*Task brief*. Quote the whole listing exactly. Leave the pictures out of your copy.

*Given records*.
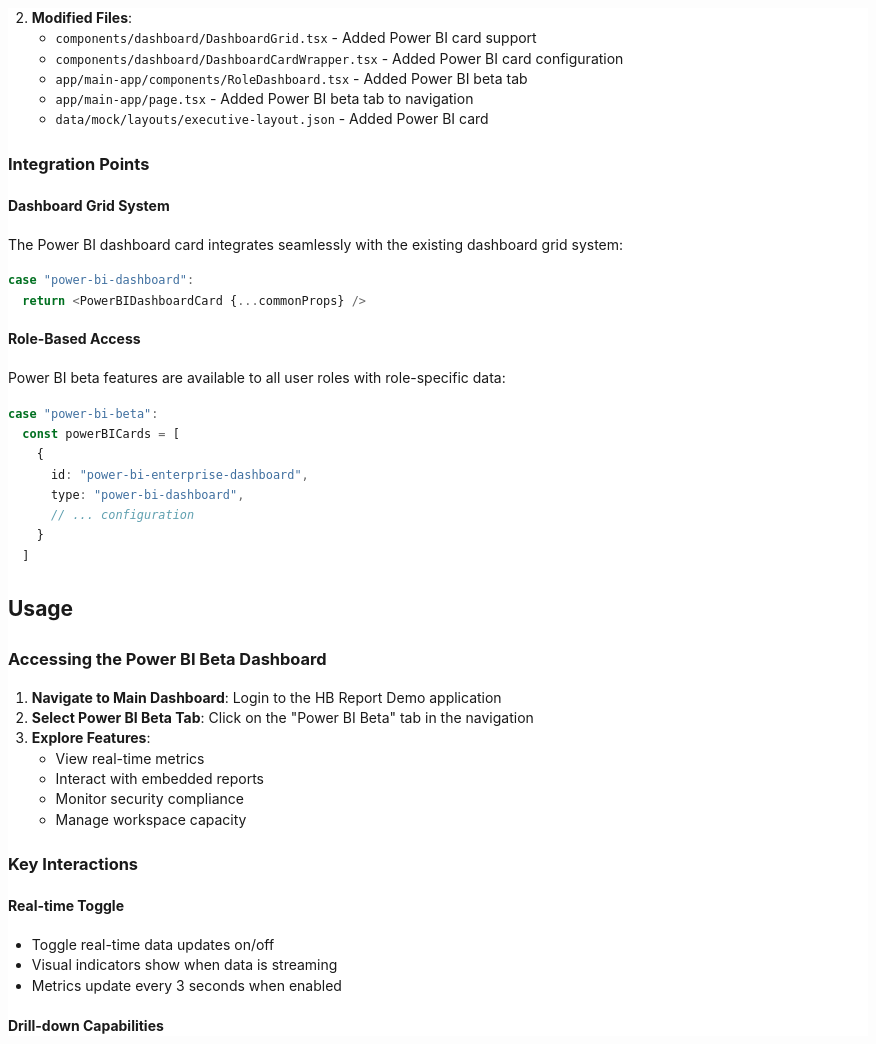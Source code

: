 2. **Modified Files**:
   - `components/dashboard/DashboardGrid.tsx` - Added Power BI card support
   - `components/dashboard/DashboardCardWrapper.tsx` - Added Power BI card configuration
   - `app/main-app/components/RoleDashboard.tsx` - Added Power BI beta tab
   - `app/main-app/page.tsx` - Added Power BI beta tab to navigation
   - `data/mock/layouts/executive-layout.json` - Added Power BI card

### Integration Points

#### Dashboard Grid System

The Power BI dashboard card integrates seamlessly with the existing dashboard grid system:

```typescript
case "power-bi-dashboard":
  return <PowerBIDashboardCard {...commonProps} />
```

#### Role-Based Access

Power BI beta features are available to all user roles with role-specific data:

```typescript
case "power-bi-beta":
  const powerBICards = [
    {
      id: "power-bi-enterprise-dashboard",
      type: "power-bi-dashboard",
      // ... configuration
    }
  ]
```

## Usage

### Accessing the Power BI Beta Dashboard

1. **Navigate to Main Dashboard**: Login to the HB Report Demo application
2. **Select Power BI Beta Tab**: Click on the "Power BI Beta" tab in the navigation
3. **Explore Features**:
   - View real-time metrics
   - Interact with embedded reports
   - Monitor security compliance
   - Manage workspace capacity

### Key Interactions

#### Real-time Toggle

- Toggle real-time data updates on/off
- Visual indicators show when data is streaming
- Metrics update every 3 seconds when enabled

#### Drill-down Capabilities
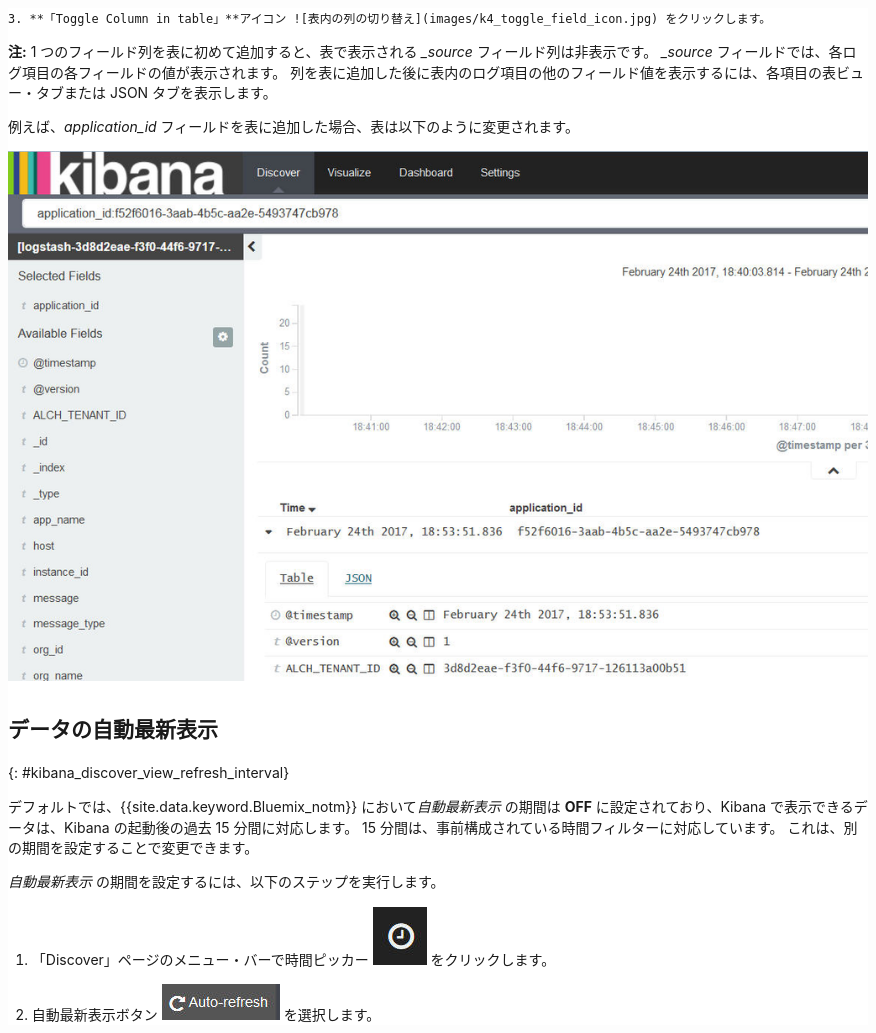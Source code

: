     3. **「Toggle Column in table」**アイコン ![表内の列の切り替え](images/k4_toggle_field_icon.jpg) をクリックします。
    

**注:** 1 つのフィールド列を表に初めて追加すると、表で表示される *_source* フィールド列は非表示です。 *_source* フィールドでは、各ログ項目の各フィールドの値が表示されます。 列を表に追加した後に表内のログ項目の他のフィールド値を表示するには、各項目の表ビュー・タブまたは JSON タブを表示します。

例えば、*application_id* フィールドを表に追加した場合、表は以下のように変更されます。

![新しいフィールドを追加した後の表ビュー](images/k4_add_field_filter_new_table_look.jpg "新しいフィールドを追加した後の表ビュー")


## データの自動最新表示
{: #kibana_discover_view_refresh_interval}

デフォルトでは、{{site.data.keyword.Bluemix_notm}} において*自動最新表示* の期間は **OFF** に設定されており、Kibana で表示できるデータは、Kibana の起動後の過去 15 分間に対応します。 15 分間は、事前構成されている時間フィルターに対応しています。 これは、別の期間を設定することで変更できます。 

*自動最新表示* の期間を設定するには、以下のステップを実行します。

1. 「Discover」ページのメニュー・バーで時間ピッカー ![時間ピッカー](images/k4_time_picker_icon.jpg "時間ピッカー") をクリックします。

2. 自動最新表示ボタン ![自動最新表示ボタン](images/k4_auto_refresh_icon.jpg "自動最新表示ボタン") を選択します。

*Result for this exercise*.
Source code

: 2. **Modified Files**:
   - `components/dashboard/DashboardGrid.tsx` - Added Power BI card support
   - `components/dashboard/DashboardCardWrapper.tsx` - Added Power BI card configuration
   - `app/main-app/components/RoleDashboard.tsx` - Added Power BI beta tab
   - `app/main-app/page.tsx` - Added Power BI beta tab to navigation
   - `data/mock/layouts/executive-layout.json` - Added Power BI card

### Integration Points

#### Dashboard Grid System

The Power BI dashboard card integrates seamlessly with the existing dashboard grid system:

```typescript
case "power-bi-dashboard":
  return <PowerBIDashboardCard {...commonProps} />
```

#### Role-Based Access

Power BI beta features are available to all user roles with role-specific data:

```typescript
case "power-bi-beta":
  const powerBICards = [
    {
      id: "power-bi-enterprise-dashboard",
      type: "power-bi-dashboard",
      // ... configuration
    }
  ]
```

## Usage

### Accessing the Power BI Beta Dashboard

1. **Navigate to Main Dashboard**: Login to the HB Report Demo application
2. **Select Power BI Beta Tab**: Click on the "Power BI Beta" tab in the navigation
3. **Explore Features**:
   - View real-time metrics
   - Interact with embedded reports
   - Monitor security compliance
   - Manage workspace capacity

### Key Interactions

#### Real-time Toggle

- Toggle real-time data updates on/off
- Visual indicators show when data is streaming
- Metrics update every 3 seconds when enabled

#### Drill-down Capabilities
Source code

:     3. **「Toggle Column in table」**アイコン ![表内の列の切り替え](images/k4_toggle_field_icon.jpg) をクリックします。
    

**注:** 1 つのフィールド列を表に初めて追加すると、表で表示される *_source* フィールド列は非表示です。 *_source* フィールドでは、各ログ項目の各フィールドの値が表示されます。 列を表に追加した後に表内のログ項目の他のフィールド値を表示するには、各項目の表ビュー・タブまたは JSON タブを表示します。

例えば、*application_id* フィールドを表に追加した場合、表は以下のように変更されます。

![新しいフィールドを追加した後の表ビュー](images/k4_add_field_filter_new_table_look.jpg "新しいフィールドを追加した後の表ビュー")


## データの自動最新表示
{: #kibana_discover_view_refresh_interval}

デフォルトでは、{{site.data.keyword.Bluemix_notm}} において*自動最新表示* の期間は **OFF** に設定されており、Kibana で表示できるデータは、Kibana の起動後の過去 15 分間に対応します。 15 分間は、事前構成されている時間フィルターに対応しています。 これは、別の期間を設定することで変更できます。 

*自動最新表示* の期間を設定するには、以下のステップを実行します。

1. 「Discover」ページのメニュー・バーで時間ピッカー ![時間ピッカー](images/k4_time_picker_icon.jpg "時間ピッカー") をクリックします。

2. 自動最新表示ボタン ![自動最新表示ボタン](images/k4_auto_refresh_icon.jpg "自動最新表示ボタン") を選択します。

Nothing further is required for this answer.